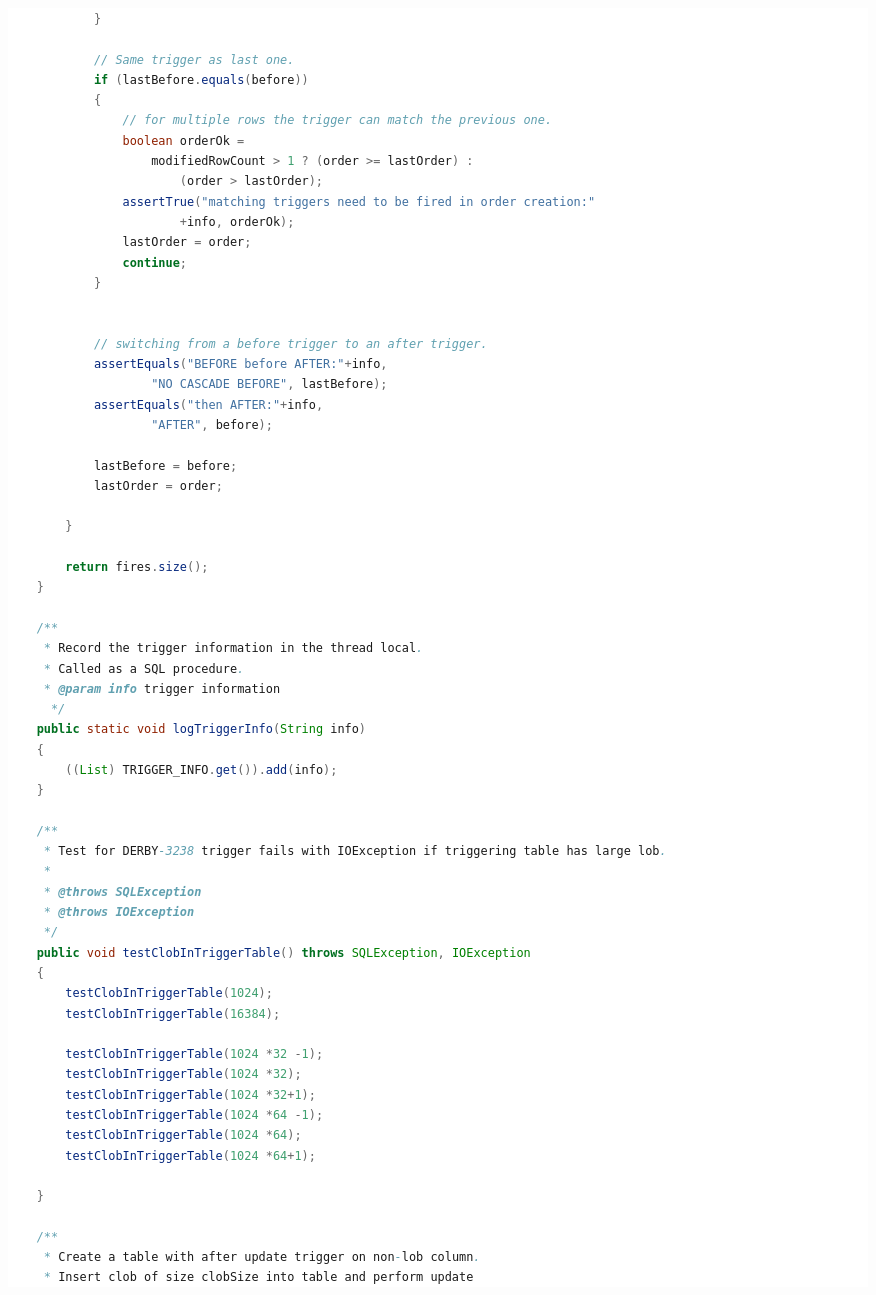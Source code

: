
 ```java
            }
            
            // Same trigger as last one.
            if (lastBefore.equals(before))
            {
                // for multiple rows the trigger can match the previous one.
                boolean orderOk =
                    modifiedRowCount > 1 ? (order >= lastOrder) :
                        (order > lastOrder);
                assertTrue("matching triggers need to be fired in order creation:"
                        +info, orderOk);
                lastOrder = order;
                continue;
            }
            
            
            // switching from a before trigger to an after trigger.
            assertEquals("BEFORE before AFTER:"+info,
                    "NO CASCADE BEFORE", lastBefore);
            assertEquals("then AFTER:"+info,
                    "AFTER", before);
            
            lastBefore = before;
            lastOrder = order;
            
        }
        
        return fires.size();
    }
    
    /**
     * Record the trigger information in the thread local.
     * Called as a SQL procedure.
     * @param info trigger information
      */
    public static void logTriggerInfo(String info)
    {
        ((List) TRIGGER_INFO.get()).add(info);  
    }
    
    /** 
     * Test for DERBY-3238 trigger fails with IOException if triggering table has large lob.
     * 
     * @throws SQLException
     * @throws IOException
     */
    public void testClobInTriggerTable() throws SQLException, IOException
    {
    	testClobInTriggerTable(1024);
        testClobInTriggerTable(16384);
         
        testClobInTriggerTable(1024 *32 -1);
        testClobInTriggerTable(1024 *32);
        testClobInTriggerTable(1024 *32+1);
        testClobInTriggerTable(1024 *64 -1);
        testClobInTriggerTable(1024 *64);
        testClobInTriggerTable(1024 *64+1);
        
    }
   
    /**
     * Create a table with after update trigger on non-lob column.
     * Insert clob of size clobSize into table and perform update
```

* * * * * * * * *

[PROMPT] Your answer should consist of the lines from the material that contain "testClobInTriggerTable".

[COMPLETED TASK]
    public void testClobInTriggerTable() throws SQLException, IOException
    	testClobInTriggerTable(1024);
        testClobInTriggerTable(16384);
        testClobInTriggerTable(1024 *32 -1);
        testClobInTriggerTable(1024 *32);
        testClobInTriggerTable(1024 *32+1);
        testClobInTriggerTable(1024 *64 -1);
        testClobInTriggerTable(1024 *64);
        testClobInTriggerTable(1024 *64+1);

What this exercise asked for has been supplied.